The only real argument against ‘all’ members MM being trustees is that the CC say a very few may not be trustees. i.e. employees, undischarged bankrupts, the insane, etc. This would be an easy problem to overcome. For instance when the MM met as trustees the clerk could simply announce that certain categories should leave the room, as the clerk does now when membership matters are discussed. Or the membership secretary could ask all members by circular letter whether any of the conditions applied and would tell the clerk if during a trustee session one of these were present. The same mechanism could ensure that no employees etc appeared on the annual return to the CC.
All the other reasons given for arguing that the trustee body should be small are in fact arguments for an executive or administrative committee - arguments with which I agree. Such a committee would respond to the guidance, the supervision, of MM just as now any committee does. Already MM demands that its committees report to it. All that MM in trustee mode need do is ensure what should happens now continues to happen.

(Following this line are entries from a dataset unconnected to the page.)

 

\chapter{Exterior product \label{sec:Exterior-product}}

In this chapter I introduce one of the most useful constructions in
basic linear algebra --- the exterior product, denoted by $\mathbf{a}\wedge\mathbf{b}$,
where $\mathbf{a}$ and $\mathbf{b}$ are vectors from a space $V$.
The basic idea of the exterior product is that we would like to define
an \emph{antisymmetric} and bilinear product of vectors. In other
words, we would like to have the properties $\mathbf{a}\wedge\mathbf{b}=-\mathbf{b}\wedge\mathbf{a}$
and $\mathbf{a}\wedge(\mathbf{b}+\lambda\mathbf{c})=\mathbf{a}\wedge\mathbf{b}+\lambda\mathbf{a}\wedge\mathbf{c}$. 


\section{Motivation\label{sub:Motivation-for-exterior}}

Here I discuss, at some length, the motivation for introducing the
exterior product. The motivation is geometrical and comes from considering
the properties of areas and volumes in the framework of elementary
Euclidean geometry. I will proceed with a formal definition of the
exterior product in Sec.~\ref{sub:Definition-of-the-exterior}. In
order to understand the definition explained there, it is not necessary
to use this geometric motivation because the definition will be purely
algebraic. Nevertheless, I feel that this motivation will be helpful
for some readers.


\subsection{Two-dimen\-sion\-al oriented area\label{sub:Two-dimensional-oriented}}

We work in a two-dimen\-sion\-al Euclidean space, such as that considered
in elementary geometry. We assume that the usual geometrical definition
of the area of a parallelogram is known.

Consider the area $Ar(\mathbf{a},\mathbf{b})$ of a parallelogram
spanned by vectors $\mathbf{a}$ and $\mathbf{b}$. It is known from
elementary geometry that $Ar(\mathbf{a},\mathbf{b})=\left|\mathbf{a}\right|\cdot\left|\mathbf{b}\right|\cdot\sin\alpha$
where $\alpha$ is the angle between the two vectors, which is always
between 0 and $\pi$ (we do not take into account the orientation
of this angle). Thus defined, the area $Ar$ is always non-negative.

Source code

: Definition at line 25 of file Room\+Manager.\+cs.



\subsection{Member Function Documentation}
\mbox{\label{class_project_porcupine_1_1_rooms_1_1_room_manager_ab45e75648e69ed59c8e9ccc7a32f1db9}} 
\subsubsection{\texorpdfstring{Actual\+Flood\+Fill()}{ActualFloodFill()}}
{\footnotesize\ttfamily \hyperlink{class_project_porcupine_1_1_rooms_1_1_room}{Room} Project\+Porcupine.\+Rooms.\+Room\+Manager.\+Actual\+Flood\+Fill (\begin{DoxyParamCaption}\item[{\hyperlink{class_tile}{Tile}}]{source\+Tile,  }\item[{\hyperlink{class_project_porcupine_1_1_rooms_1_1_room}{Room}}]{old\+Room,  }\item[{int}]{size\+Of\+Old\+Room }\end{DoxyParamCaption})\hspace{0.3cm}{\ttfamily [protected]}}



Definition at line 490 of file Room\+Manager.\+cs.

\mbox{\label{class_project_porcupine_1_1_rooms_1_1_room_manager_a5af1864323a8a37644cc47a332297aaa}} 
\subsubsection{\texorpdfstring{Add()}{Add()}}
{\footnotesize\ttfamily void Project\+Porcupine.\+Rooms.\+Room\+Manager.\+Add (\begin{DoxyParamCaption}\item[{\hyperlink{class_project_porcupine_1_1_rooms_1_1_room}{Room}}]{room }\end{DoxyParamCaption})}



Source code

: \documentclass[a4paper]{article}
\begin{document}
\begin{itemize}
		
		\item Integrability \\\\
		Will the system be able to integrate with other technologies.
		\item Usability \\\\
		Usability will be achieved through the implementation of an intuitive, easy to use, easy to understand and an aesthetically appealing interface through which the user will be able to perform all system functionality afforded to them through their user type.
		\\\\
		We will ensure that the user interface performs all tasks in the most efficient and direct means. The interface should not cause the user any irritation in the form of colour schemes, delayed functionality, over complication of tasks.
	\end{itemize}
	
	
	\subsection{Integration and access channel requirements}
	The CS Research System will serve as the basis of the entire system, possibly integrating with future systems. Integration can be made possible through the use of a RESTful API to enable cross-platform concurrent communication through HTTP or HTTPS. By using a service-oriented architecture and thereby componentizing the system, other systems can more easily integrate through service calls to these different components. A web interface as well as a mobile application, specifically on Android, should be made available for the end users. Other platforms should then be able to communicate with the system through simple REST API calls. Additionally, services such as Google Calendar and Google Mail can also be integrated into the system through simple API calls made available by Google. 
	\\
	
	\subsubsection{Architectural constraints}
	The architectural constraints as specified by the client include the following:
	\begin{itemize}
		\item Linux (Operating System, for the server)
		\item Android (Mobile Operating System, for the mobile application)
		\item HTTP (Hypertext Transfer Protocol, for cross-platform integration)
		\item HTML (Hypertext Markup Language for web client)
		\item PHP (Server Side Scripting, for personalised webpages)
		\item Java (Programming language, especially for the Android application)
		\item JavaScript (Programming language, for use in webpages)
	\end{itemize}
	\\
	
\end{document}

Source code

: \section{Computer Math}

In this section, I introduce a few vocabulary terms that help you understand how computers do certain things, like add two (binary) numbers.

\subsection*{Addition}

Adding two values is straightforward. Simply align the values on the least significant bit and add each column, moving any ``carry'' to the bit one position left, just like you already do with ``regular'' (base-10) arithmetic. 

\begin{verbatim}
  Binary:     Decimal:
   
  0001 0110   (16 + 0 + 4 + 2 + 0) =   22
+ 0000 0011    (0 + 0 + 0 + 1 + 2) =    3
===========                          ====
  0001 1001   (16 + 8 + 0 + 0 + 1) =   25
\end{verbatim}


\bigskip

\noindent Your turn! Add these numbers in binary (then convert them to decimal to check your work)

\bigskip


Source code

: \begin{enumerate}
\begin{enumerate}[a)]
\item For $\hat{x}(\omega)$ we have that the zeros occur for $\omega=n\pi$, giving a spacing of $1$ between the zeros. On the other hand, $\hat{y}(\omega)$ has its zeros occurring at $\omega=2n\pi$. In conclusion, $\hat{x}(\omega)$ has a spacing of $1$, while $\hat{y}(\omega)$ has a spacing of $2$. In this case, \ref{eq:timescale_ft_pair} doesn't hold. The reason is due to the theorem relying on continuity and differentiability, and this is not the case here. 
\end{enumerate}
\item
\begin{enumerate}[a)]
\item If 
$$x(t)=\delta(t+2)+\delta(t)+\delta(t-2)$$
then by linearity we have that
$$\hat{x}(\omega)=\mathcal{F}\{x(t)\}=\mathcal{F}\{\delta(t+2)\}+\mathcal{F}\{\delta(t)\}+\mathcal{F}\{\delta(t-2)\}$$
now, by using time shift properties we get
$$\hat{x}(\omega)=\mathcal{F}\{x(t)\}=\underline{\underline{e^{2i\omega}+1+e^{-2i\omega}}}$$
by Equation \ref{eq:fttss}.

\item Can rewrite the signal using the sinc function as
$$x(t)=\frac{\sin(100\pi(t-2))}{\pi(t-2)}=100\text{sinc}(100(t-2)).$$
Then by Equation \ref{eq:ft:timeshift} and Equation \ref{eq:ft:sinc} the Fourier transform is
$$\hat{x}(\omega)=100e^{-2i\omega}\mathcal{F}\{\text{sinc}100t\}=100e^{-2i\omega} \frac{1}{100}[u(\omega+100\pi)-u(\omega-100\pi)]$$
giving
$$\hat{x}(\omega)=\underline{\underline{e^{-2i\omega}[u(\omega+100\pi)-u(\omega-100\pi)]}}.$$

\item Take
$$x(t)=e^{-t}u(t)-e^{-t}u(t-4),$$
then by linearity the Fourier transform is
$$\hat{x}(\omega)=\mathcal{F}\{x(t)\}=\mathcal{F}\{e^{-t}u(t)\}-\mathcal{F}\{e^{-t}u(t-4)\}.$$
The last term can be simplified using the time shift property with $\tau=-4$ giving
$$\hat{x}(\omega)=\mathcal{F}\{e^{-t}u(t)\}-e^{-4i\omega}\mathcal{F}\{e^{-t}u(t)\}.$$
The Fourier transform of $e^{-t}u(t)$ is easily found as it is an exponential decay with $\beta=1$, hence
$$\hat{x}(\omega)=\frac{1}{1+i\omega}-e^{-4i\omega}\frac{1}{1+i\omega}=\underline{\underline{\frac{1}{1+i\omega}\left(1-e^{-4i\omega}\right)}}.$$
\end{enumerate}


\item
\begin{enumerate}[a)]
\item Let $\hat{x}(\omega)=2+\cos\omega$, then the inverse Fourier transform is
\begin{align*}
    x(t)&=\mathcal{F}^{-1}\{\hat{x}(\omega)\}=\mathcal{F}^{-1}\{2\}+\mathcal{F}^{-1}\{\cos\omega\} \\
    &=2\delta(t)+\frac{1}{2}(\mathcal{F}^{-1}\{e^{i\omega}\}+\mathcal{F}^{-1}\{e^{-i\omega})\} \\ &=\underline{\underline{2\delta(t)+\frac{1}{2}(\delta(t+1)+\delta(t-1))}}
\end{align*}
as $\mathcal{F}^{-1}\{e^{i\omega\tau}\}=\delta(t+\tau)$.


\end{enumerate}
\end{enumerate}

The other reason is psychological. I know that not only are most trustees selected on the basis of characteristics which are not typical of the average member, but that when sitting as a trustee one’s mindset is quite different from that which prevails in MM. One is acutely conscious of the legal requirements and the awful penalties for neglect. (Trustees do not have the ‘limited liability’ enjoyed by company directors. Their liability is limitless.)
That reminds me of another point. Most charities having looked into these issues realise that the best structure is to set up as a company limited by guarantee then to register the company with the charity commission. Why not adopt that structure? Why should some of our number be saddled with the dreadful responsibility of trusteeship?
One more point. I have been convinced that we have no realistic option but to register with the CC. However I know that at least one quite knowledgeable member thinks that this is a bad move. He is convinced that the CC is not always the mild, benign, permissive regulator that most of us assume it to be.